== AIM OF THE TASK ==
From the data below, copy exactly the lines that lie between the one holding "I allmänhet ser" and the one holding "- **Segmentföreskrifter:** Måste", including both, and nothing more.

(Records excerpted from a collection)

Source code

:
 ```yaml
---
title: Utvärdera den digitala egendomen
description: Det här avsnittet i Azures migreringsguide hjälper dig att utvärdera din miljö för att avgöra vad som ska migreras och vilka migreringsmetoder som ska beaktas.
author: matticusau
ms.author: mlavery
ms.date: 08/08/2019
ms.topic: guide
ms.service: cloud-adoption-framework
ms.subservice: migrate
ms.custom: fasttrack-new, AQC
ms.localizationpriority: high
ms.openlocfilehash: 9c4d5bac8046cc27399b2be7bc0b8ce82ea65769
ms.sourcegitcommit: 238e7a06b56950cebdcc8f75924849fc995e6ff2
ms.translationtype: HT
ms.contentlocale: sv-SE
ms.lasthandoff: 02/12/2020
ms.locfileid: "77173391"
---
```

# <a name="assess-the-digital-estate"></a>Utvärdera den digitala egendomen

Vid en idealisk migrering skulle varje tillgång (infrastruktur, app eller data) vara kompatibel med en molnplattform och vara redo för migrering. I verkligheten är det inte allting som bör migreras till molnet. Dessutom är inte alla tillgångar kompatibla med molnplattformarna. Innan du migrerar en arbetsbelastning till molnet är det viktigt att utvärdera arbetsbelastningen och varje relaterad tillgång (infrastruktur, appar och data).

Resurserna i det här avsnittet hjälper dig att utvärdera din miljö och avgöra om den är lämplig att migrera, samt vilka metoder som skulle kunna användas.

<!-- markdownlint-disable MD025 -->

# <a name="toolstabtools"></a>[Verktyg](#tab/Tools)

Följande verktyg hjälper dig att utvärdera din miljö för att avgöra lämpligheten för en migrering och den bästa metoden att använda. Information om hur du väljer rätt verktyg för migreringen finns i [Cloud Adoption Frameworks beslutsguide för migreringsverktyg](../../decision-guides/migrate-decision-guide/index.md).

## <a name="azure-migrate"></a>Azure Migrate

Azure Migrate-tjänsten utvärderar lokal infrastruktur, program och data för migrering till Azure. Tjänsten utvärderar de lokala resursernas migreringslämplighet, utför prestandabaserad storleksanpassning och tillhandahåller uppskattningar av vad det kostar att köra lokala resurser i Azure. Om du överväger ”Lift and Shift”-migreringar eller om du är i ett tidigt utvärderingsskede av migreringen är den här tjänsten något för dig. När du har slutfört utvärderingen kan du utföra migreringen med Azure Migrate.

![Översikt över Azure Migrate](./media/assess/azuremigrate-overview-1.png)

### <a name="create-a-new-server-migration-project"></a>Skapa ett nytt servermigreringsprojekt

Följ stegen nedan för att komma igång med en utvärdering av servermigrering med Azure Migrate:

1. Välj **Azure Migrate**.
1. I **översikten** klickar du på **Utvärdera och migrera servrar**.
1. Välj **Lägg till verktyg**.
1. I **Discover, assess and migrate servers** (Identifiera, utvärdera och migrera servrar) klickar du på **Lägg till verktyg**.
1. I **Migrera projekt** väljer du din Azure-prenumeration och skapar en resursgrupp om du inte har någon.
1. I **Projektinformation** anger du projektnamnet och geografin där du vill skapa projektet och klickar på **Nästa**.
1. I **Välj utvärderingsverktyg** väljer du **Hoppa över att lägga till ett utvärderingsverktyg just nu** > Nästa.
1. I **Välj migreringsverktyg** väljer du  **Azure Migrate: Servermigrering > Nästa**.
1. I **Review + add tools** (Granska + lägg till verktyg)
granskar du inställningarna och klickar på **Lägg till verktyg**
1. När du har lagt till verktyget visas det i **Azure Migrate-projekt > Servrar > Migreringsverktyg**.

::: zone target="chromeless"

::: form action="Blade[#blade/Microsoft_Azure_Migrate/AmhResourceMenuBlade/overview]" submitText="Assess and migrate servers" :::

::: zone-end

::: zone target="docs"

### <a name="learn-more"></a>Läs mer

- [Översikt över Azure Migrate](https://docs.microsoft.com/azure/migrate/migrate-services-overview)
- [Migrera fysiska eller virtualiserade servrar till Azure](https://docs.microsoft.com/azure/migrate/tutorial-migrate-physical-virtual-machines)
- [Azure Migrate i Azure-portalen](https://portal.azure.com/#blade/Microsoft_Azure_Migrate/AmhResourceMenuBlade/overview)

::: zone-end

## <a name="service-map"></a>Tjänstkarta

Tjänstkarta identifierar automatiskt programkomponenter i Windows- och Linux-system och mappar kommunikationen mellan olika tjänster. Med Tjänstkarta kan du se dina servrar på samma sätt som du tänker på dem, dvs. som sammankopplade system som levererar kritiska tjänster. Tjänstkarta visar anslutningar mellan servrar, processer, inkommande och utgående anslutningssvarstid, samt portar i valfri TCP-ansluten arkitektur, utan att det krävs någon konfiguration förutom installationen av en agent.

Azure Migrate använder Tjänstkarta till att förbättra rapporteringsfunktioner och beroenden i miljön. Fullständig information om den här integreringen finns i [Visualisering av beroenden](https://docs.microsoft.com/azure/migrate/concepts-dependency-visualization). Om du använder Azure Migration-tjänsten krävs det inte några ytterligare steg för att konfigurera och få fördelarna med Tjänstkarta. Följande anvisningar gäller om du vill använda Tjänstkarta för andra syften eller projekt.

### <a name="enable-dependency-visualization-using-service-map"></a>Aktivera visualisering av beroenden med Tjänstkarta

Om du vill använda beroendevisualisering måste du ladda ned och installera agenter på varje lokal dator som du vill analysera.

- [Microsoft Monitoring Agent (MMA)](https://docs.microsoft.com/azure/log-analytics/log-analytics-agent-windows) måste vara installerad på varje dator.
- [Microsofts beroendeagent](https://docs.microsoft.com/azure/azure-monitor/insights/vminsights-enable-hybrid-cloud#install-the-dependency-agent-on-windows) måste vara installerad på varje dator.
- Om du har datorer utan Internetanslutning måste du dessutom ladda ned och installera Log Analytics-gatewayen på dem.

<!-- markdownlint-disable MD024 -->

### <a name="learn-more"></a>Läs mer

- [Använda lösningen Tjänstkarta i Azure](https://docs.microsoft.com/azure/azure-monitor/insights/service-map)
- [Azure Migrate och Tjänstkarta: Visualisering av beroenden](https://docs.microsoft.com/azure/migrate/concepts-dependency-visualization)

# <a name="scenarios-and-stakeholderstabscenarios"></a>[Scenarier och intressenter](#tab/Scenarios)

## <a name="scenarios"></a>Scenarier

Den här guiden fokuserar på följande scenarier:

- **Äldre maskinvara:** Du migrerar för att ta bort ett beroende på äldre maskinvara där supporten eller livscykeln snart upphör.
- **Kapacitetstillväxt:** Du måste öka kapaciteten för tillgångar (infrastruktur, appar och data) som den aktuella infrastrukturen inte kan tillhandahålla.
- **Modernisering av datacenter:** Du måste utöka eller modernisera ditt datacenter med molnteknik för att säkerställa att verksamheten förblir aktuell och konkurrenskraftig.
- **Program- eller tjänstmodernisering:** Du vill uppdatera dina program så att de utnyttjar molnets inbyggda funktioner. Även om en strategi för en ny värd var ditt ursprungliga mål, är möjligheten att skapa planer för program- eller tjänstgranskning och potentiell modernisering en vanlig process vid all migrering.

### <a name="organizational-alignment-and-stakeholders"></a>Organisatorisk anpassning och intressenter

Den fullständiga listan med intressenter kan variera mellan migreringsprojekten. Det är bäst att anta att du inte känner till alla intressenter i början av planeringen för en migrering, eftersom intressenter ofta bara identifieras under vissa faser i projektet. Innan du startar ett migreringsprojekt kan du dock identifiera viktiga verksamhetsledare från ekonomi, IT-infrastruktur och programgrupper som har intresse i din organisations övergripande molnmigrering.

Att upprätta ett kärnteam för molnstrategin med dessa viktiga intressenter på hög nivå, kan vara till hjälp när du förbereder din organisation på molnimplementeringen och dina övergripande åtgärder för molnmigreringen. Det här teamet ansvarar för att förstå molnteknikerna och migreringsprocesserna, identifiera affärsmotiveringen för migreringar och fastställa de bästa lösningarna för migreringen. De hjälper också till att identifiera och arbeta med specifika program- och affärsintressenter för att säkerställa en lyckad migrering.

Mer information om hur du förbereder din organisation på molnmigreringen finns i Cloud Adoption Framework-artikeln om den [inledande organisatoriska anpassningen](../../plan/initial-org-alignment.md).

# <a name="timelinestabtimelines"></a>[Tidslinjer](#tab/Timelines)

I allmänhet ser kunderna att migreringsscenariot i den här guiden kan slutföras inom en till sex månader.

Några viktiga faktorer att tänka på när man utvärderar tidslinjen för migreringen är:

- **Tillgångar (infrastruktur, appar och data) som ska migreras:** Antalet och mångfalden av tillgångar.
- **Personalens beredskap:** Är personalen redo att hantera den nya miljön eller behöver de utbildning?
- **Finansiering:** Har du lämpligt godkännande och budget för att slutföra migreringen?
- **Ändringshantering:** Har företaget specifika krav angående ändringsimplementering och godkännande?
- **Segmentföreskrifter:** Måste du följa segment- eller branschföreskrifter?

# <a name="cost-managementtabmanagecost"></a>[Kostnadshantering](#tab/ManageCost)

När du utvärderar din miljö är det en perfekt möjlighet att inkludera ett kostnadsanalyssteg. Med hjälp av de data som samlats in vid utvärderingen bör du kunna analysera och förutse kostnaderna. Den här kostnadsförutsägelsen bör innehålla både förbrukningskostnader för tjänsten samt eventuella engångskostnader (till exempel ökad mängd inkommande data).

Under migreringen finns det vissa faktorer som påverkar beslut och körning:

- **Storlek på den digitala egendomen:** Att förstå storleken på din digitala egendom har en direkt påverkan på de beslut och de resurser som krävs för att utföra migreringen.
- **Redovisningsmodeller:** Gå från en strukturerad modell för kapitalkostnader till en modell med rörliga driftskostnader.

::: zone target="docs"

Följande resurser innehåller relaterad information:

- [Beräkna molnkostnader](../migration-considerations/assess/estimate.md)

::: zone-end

== COMPLETED EXERCISE ==
I allmänhet ser kunderna att migreringsscenariot i den här guiden kan slutföras inom en till sex månader.

Några viktiga faktorer att tänka på när man utvärderar tidslinjen för migreringen är:

- **Tillgångar (infrastruktur, appar och data) som ska migreras:** Antalet och mångfalden av tillgångar.
- **Personalens beredskap:** Är personalen redo att hantera den nya miljön eller behöver de utbildning?
- **Finansiering:** Har du lämpligt godkännande och budget för att slutföra migreringen?
- **Ändringshantering:** Har företaget specifika krav angående ändringsimplementering och godkännande?
- **Segmentföreskrifter:** Måste du följa segment- eller branschföreskrifter?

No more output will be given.